Programming and Intuition, Part II

May you read the first part of Programming And Intuition. I promised to add some more experience about that and it didn’t take a long time for getting into a situation again where intuition and experience helped me a lot.

This time at a different customer. Certainly it is pretty easy in the Excel ecosystem to have different environments. The only moreless stable environment up to now is the operating system, mostly Windows Server 2008 R2. But even there are many different versions available, Enterprise, Data Center.

This customer used the Data Center and Excel 2010. In the first run everything look just fine. When they started to build up the reporting, in this case with XlCubed, they experienced time outs when processing long running jobs.

We surely can have a very detailled log. This is one of the major must-haves. Without the log, we would kill ourselves.. and certainly not be able to solve issues, even the easy ones would be hard.
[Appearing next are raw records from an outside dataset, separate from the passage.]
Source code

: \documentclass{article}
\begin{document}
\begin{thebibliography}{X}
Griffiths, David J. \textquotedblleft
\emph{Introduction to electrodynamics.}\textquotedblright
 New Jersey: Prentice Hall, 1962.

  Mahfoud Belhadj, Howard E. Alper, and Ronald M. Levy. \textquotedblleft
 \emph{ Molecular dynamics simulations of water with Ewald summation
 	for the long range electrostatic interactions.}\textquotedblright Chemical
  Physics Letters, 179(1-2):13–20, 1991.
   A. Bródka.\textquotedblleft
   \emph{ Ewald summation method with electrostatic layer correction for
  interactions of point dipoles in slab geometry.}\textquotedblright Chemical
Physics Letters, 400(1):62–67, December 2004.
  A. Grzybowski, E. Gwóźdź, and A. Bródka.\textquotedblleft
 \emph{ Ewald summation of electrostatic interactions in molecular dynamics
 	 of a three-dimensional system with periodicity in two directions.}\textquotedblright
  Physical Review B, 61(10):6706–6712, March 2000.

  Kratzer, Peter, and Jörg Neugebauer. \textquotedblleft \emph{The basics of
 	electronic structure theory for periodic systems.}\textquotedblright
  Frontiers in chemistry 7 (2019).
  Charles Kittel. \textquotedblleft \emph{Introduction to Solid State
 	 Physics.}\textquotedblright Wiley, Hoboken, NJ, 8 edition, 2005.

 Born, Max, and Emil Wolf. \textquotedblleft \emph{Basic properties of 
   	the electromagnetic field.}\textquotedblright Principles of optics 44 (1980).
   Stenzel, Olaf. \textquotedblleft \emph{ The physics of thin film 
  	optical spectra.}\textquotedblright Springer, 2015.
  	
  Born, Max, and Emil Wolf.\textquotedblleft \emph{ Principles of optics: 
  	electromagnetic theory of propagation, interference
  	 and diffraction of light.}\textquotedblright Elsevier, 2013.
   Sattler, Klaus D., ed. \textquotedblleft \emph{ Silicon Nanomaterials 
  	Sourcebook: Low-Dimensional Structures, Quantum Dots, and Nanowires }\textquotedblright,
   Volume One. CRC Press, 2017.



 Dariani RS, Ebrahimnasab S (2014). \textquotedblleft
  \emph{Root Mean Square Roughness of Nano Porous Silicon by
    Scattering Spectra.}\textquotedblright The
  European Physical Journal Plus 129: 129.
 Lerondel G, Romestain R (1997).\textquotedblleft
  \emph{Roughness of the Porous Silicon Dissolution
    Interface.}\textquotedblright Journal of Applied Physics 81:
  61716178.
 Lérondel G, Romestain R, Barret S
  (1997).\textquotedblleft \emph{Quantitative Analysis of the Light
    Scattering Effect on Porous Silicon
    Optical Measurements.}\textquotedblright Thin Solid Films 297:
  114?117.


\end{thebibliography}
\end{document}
What does that mean, time outs in Excel?

As it is always possible that Excel hangs, gets unresponsive or shows a message box there is mechanism in place that ensures that a non responsive Excel’s process is killed to not interrupt the overall processing. This mechanism killed a responsive Excel process.

Certainly it doesn’t know if it is really working or not. As it can be that Excel works but never comes back again, this is pretty hard to detect.

What happened? The reporting at the moment is pretty simple. Just a report that is going to be looped over some regions to get data from all of them and put it into slides. Watching the log it was clear that the same processing takes longer, the longer Excel is processing Workbooks. A small table from our testing labour:

ProcessOrder Duration
100 00:06:37.000
99 00:06:29.000
4 00:00:59.000
3 00:00:57.000
2 00:00:53.000
1 00:00:55.000

We start processing, the complete process of one Excel report with multiple slides takes 55 seconds. This report is looped over 100 regions. The last one needs 06:37, more than six times longer. Certainly the code interacting with Excel is identical.

What’s happening? The log tells us, that mainly four actions get longer:

Open Workbook
Close Workbook
Export pictures
Disable Alerts

What can we do about it?

This is the class handling case 4.:

[code language=”csharp”]
var application = context.Application;
application.Object.AskToUpdateLinks = false;
application.Object.AlertBeforeOverwriting = false;
application.Object.DisplayAlerts = false;
application.Object.EnableEvents = true;
application.Object.FeatureInstall = MsoFeatureInstall.msoFeatureInstallNone;
application.Object.AskToUpdateLinks = false;
application.Object.AlertBeforeOverwriting = false;

There is really nothing special. The log gives information about how long the processing takes. It starts from 300 ms up to 10 minutes. No, I am not kidding. This is Excel in real life.

Starring at these lines of code can be frustrating. My eyes directly hang on FeatureInstall. This is the process of intuition that I mean. I didn’t consider the rest of it. The second was EnableEvents. It really does something (when you turn it off at least).

I did change this class to only set properties when the property itself has a different value. Why I didn’t do that directly? Good question. Because it is ugly. Because it may be Interop and defensive programming is really necessary but not for every price. “Normally” this doesn’t lead to any problems, when running under Excel 2007 or Excel 2013. But Excel 2010…

After that small tweak, the processing increased considerable. There have been two other things I did.

  • Having a look onto all the logs, I couldn’t identify a real problem in my code. Certainly only interaction with Excel or Excel actions like open workbook, calculation or the like lead to consume more time the longer Excel runs. So a very obvious thing to do is to tell the operating system, that the process in question shall be handling with higher priority.
  • What about the Interop objects that are not in use anymore? Sure, you never use the Garbage Collector in any .net language… unless there is no other possibility. Five more places in code that needed to call the Garbage Collector directly to ensure no Interop objects are available that are not in use.

The result was considerable better. The processing still takes longer the longer Excel runs, but coming back to the table above, the processing ended about 2:30 instead of 6:35.

Excel is a beast, and it can be killed by gut feeling 😉